## Work request
Pick each line containing "Ivananirar" out of the records.

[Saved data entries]
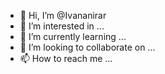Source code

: - 👋 Hi, I’m @Ivananirar
- 👀 I’m interested in ...
- 🌱 I’m currently learning ...
- 💞️ I’m looking to collaborate on ...
- 📫 How to reach me ...

<!---
Ivananirar/Ivananirar is a ✨ special ✨ repository because its `README.md` (this file) appears on your GitHub profile.
You can click the Preview link to take a look at your changes.
--->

## Completed exercise
: - 👋 Hi, I’m @Ivananirar
Ivananirar/Ivananirar is a ✨ special ✨ repository because its `README.md` (this file) appears on your GitHub profile.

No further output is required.